Jacob Sampson had never written a full-length play when he heard about the Vaclav Havel Library Foundation’s contest. He hadn’t read Havel’s “The Memorandum” — in fact, he hadn’t even heard of Havel. But when Andrew Harris, his professor at the University of North Texas, sent him a flyer about the VHLF competition, he read the play and had a stroke of inspiration that launched him into a series of sleepless nights and endless rewrites. Last Tuesday, the UNT senior found out that he won the competition.
Sampson’s play, “The Essay,” won the Václav Havel Library Foundation Award and DAMU Contest for the U.S. Students of Drama and Performance Studies, one of the most prestigious playwriting awards for students. The prize is a two-week residency in the Czech Republic in November, Sampson’s first trip ever to Europe, where he will attend classes at the Academy of Performing Arts (DAMU), have his play read by faculty there and visit local theaters around Prague.
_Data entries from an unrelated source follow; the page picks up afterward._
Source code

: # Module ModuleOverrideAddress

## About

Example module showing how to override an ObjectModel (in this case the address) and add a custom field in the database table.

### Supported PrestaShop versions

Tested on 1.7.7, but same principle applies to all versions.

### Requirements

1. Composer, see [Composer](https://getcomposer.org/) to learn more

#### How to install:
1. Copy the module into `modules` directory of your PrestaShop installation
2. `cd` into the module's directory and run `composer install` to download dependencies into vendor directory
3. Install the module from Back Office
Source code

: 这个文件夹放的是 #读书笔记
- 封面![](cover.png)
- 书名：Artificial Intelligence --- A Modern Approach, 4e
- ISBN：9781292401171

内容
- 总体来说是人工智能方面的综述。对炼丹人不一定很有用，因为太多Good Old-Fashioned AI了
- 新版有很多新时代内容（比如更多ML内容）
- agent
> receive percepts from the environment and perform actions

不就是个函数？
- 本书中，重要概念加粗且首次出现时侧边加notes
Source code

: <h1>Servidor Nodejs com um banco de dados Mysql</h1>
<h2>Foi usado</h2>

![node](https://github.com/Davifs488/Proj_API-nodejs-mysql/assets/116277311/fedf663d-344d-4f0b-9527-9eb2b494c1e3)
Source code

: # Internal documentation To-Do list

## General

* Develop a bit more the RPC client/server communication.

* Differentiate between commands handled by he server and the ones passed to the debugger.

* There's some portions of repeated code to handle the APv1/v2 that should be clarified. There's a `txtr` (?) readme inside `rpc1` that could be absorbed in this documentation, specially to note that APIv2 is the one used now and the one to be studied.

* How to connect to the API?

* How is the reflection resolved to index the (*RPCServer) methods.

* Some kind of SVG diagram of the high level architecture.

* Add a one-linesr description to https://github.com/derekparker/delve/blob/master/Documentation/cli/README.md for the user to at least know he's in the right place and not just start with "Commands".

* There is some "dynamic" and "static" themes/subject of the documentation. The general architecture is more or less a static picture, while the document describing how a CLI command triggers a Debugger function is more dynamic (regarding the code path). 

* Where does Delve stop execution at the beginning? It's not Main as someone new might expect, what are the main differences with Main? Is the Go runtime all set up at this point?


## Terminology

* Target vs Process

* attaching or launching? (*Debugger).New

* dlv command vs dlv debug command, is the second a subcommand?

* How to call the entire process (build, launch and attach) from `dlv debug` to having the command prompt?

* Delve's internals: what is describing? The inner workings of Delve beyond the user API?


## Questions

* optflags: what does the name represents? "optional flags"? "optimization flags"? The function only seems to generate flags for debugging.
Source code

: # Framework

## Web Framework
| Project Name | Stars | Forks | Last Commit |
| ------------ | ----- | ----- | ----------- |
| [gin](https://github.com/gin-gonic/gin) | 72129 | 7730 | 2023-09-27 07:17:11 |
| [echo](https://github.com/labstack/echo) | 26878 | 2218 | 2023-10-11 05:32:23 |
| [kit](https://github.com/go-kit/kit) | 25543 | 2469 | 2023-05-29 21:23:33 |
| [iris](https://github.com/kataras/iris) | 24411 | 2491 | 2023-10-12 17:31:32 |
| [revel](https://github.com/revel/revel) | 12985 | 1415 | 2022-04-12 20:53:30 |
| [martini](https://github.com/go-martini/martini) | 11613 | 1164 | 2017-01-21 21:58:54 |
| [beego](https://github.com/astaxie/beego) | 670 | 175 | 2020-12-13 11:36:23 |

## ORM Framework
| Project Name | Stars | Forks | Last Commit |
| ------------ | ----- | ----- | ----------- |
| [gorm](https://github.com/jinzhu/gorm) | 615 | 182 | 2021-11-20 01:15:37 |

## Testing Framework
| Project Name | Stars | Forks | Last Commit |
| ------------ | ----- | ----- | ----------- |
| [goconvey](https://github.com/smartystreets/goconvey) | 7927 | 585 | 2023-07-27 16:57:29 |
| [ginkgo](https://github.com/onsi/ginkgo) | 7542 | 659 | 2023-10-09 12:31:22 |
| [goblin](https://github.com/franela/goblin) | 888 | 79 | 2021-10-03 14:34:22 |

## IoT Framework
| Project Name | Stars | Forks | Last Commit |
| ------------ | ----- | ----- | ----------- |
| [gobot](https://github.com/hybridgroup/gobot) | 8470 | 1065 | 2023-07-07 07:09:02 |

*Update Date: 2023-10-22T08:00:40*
“The Memorandum” is a black comedy from 1965 about a fictional language called Ptydepe, which is used in an unnamed organization in order to increase efficiency. Sampson wrote a play that serves as what he thinks of as a sequel, wherein a new headmaster in an American boarding school requires students to use Ptydepe. He mimicked Havel’s theme and tone, though he says he injected his own style into the work.
“Memorandum has a very dry, very sarcastic and long-winded type of humor,” he says. “I tried to incorporate that style, but also to work in my own comedy, which is a lot more obvious.”
Comedy is his favorite genre, and the 22-year-old hopes to be a television comedy writer. He started writing plays two years ago, when he took Harris’ class. In high school, he had been interested in acting, but writing several short plays in class, and seeing them performed, shifted his focus to playwriting. “The Essay” is his first full-length play, so he went into the writing process with very little idea of what to do.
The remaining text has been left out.